Try using .loc[row_indexer,col_indexer] = value instead

See the caveats in the documentation: http://pandas.pydata.org/pandas-docs/stable/user_guide/indexing.html#returning-a-view-versus-a-copy
  self.obj[key] = _infer_fill_value(value)
A value is trying to be set on a copy of a slice from a DataFrame.
Try using .loc[row_indexer,col_indexer] = value instead

See the caveats in the documentation: http://pandas.pydata.org/pandas-docs/stable/user_guide/indexing.html#returning-a-view-versus-a-copy
  self.obj[item] = s


array(['Sst Inhibitory', 'Vip Inhibitory', 'Excitatory'], dtype=object)
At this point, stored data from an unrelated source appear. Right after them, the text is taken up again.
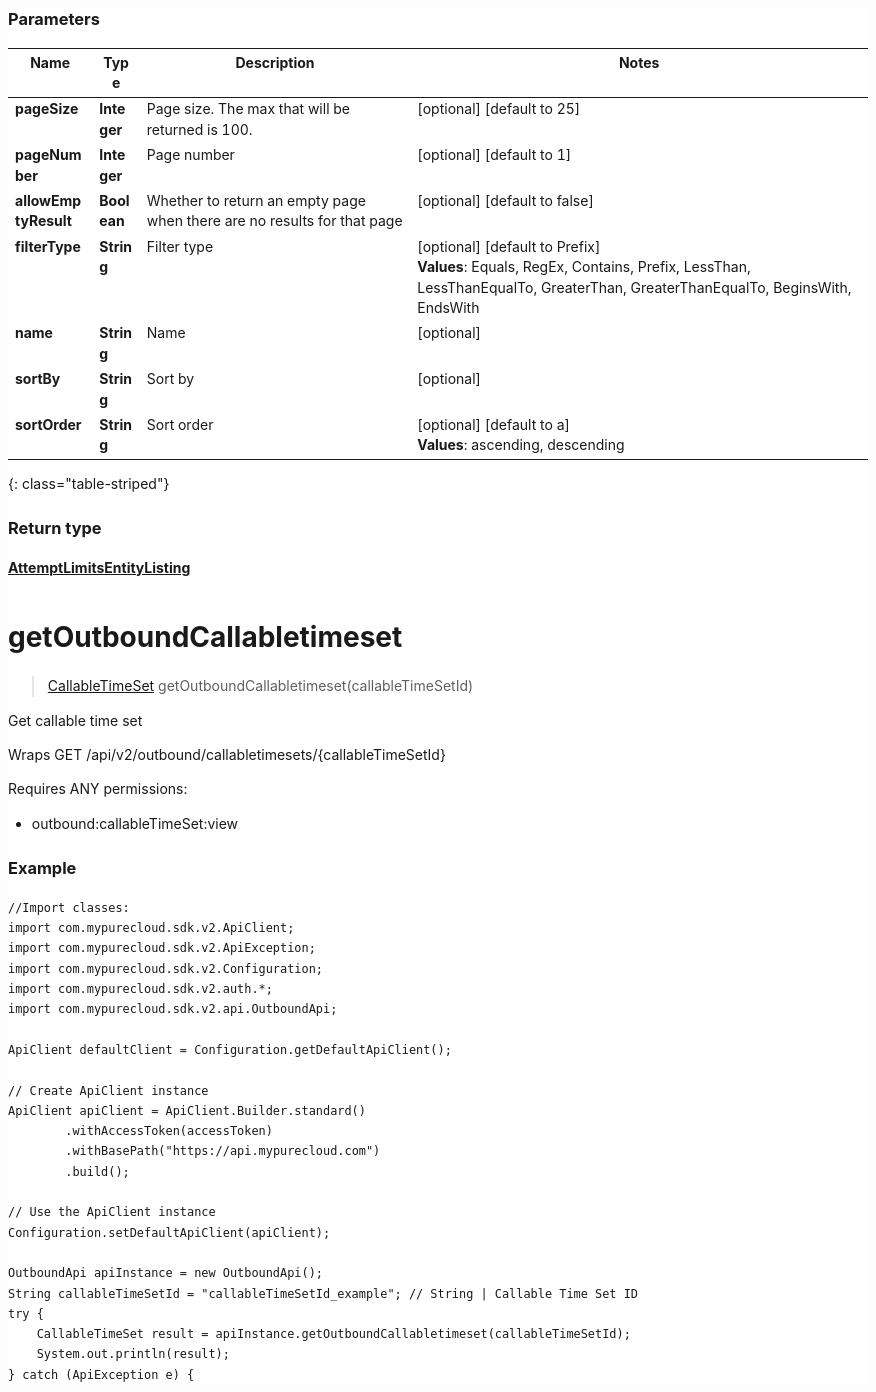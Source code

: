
 ```{"language":"java"}
```

### Parameters

| Name                 | Type        | Description                                                             | Notes                                                                                                                                                             |
| -------------------- | ----------- | ----------------------------------------------------------------------- | ----------------------------------------------------------------------------------------------------------------------------------------------------------------- |
| **pageSize**         | **Integer** | Page size. The max that will be returned is 100.                        | [optional] [default to 25]                                                                                                                                        |
| **pageNumber**       | **Integer** | Page number                                                             | [optional] [default to 1]                                                                                                                                         |
| **allowEmptyResult** | **Boolean** | Whether to return an empty page when there are no results for that page | [optional] [default to false]                                                                                                                                     |
| **filterType**       | **String**  | Filter type                                                             | [optional] [default to Prefix]<br />**Values**: Equals, RegEx, Contains, Prefix, LessThan, LessThanEqualTo, GreaterThan, GreaterThanEqualTo, BeginsWith, EndsWith |
| **name**             | **String**  | Name                                                                    | [optional]                                                                                                                                                        |
| **sortBy**           | **String**  | Sort by                                                                 | [optional]                                                                                                                                                        |
| **sortOrder**        | **String**  | Sort order                                                              | [optional] [default to a]<br />**Values**: ascending, descending                                                                                                  |

{: class="table-striped"}

### Return type

[**AttemptLimitsEntityListing**](AttemptLimitsEntityListing.md)

<a name="getOutboundCallabletimeset"></a>

# **getOutboundCallabletimeset**

> [CallableTimeSet](CallableTimeSet.md) getOutboundCallabletimeset(callableTimeSetId)

Get callable time set

Wraps GET /api/v2/outbound/callabletimesets/{callableTimeSetId}

Requires ANY permissions:

- outbound:callableTimeSet:view

### Example

```{"language":"java"}
//Import classes:
import com.mypurecloud.sdk.v2.ApiClient;
import com.mypurecloud.sdk.v2.ApiException;
import com.mypurecloud.sdk.v2.Configuration;
import com.mypurecloud.sdk.v2.auth.*;
import com.mypurecloud.sdk.v2.api.OutboundApi;

ApiClient defaultClient = Configuration.getDefaultApiClient();

// Create ApiClient instance
ApiClient apiClient = ApiClient.Builder.standard()
		.withAccessToken(accessToken)
		.withBasePath("https://api.mypurecloud.com")
		.build();

// Use the ApiClient instance
Configuration.setDefaultApiClient(apiClient);

OutboundApi apiInstance = new OutboundApi();
String callableTimeSetId = "callableTimeSetId_example"; // String | Callable Time Set ID
try {
    CallableTimeSet result = apiInstance.getOutboundCallabletimeset(callableTimeSetId);
    System.out.println(result);
} catch (ApiException e) {
```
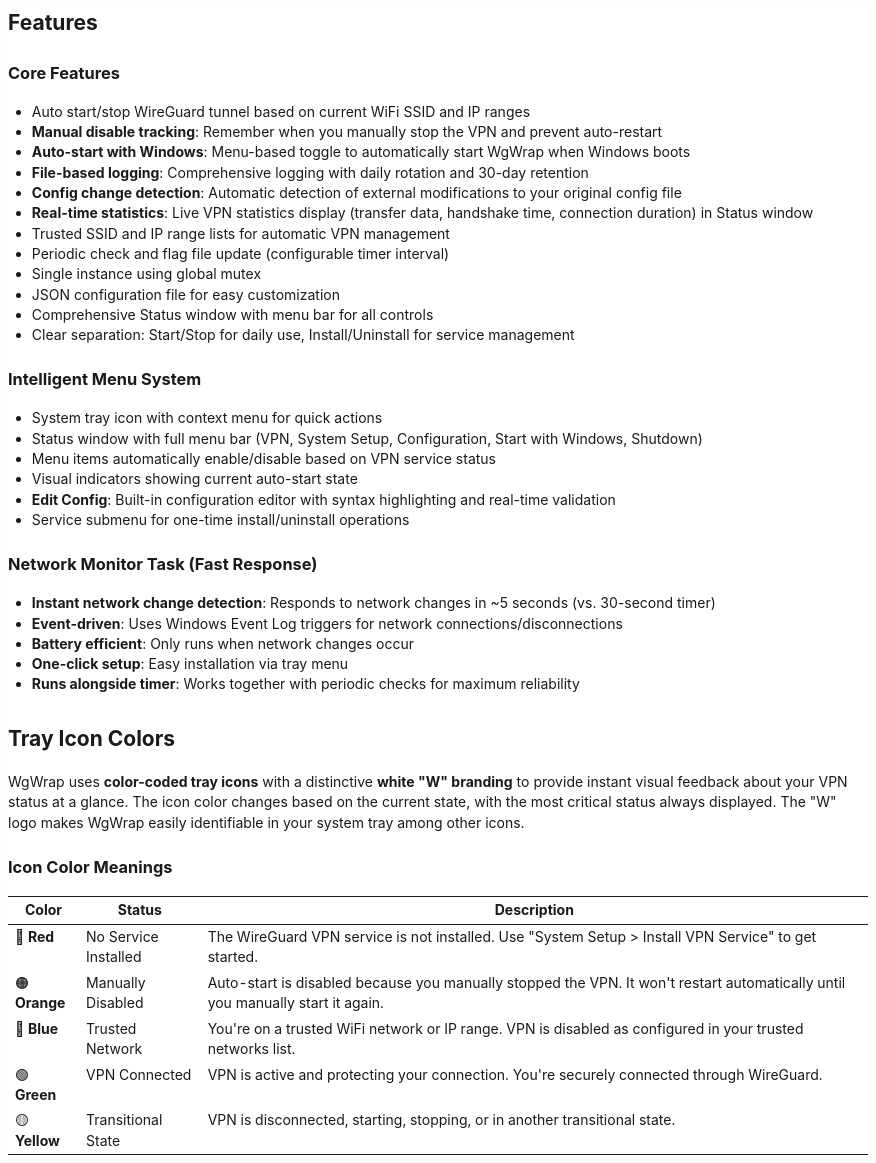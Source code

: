 ## Features

### Core Features
- Auto start/stop WireGuard tunnel based on current WiFi SSID and IP ranges
- **Manual disable tracking**: Remember when you manually stop the VPN and prevent auto-restart
- **Auto-start with Windows**: Menu-based toggle to automatically start WgWrap when Windows boots
- **File-based logging**: Comprehensive logging with daily rotation and 30-day retention
- **Config change detection**: Automatic detection of external modifications to your original config file
- **Real-time statistics**: Live VPN statistics display (transfer data, handshake time, connection duration) in Status window
- Trusted SSID and IP range lists for automatic VPN management
- Periodic check and flag file update (configurable timer interval)
- Single instance using global mutex
- JSON configuration file for easy customization
- Comprehensive Status window with menu bar for all controls
- Clear separation: Start/Stop for daily use, Install/Uninstall for service management

### Intelligent Menu System
- System tray icon with context menu for quick actions
- Status window with full menu bar (VPN, System Setup, Configuration, Start with Windows, Shutdown)
- Menu items automatically enable/disable based on VPN service status
- Visual indicators showing current auto-start state
- **Edit Config**: Built-in configuration editor with syntax highlighting and real-time validation
- Service submenu for one-time install/uninstall operations

### Network Monitor Task (Fast Response)
- **Instant network change detection**: Responds to network changes in ~5 seconds (vs. 30-second timer)
- **Event-driven**: Uses Windows Event Log triggers for network connections/disconnections
- **Battery efficient**: Only runs when network changes occur
- **One-click setup**: Easy installation via tray menu
- **Runs alongside timer**: Works together with periodic checks for maximum reliability

## Tray Icon Colors

WgWrap uses **color-coded tray icons** with a distinctive **white "W" branding** to provide instant visual feedback about your VPN status at a glance. The icon color changes based on the current state, with the most critical status always displayed. The "W" logo makes WgWrap easily identifiable in your system tray among other icons.

### Icon Color Meanings

| Color | Status | Description |
|-------|--------|-------------|
| 🔴 **Red** | No Service Installed | The WireGuard VPN service is not installed. Use "System Setup > Install VPN Service" to get started. |
| 🟠 **Orange** | Manually Disabled | Auto-start is disabled because you manually stopped the VPN. It won't restart automatically until you manually start it again. |
| 🔵 **Blue** | Trusted Network | You're on a trusted WiFi network or IP range. VPN is disabled as configured in your trusted networks list. |
| 🟢 **Green** | VPN Connected | VPN is active and protecting your connection. You're securely connected through WireGuard. |
| 🟡 **Yellow** | Transitional State | VPN is disconnected, starting, stopping, or in another transitional state. |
### Load experiments table using VBA

This function does the same thing as the code above. It will return only the experiments we want to analyze for the platform paper, and adds extra useful columns like `cell_type`, `n_relative_to_first_novel` or `last_familiar`. 

In [13]:
experiments_table = loading.get_platform_paper_experiment_table()
len(experiments_table)

1249

In [14]:
experiments_table.cell_type.unique()

array(['Excitatory', 'Vip Inhibitory', 'Sst Inhibitory'], dtype=object)

In [15]:
# this table also includes several additional columns for filtering sessions based on their experience level and relationship to the first novel session
experiments_table.keys()[-9:]

Index(['cell_type', 'depth', 'first_novel', 'n_relative_to_first_novel',
       'last_familiar', 'last_familiar_active', 'second_novel',
       'second_novel_active', 'experience_exposure'],
      dtype='object')

Use `loading.get_filtered_ophys_experiment_table(`) if you want to load data from lims, and/or get a broader set of experiments. For example, if you want to include failed experiments in addition to passed experiments. 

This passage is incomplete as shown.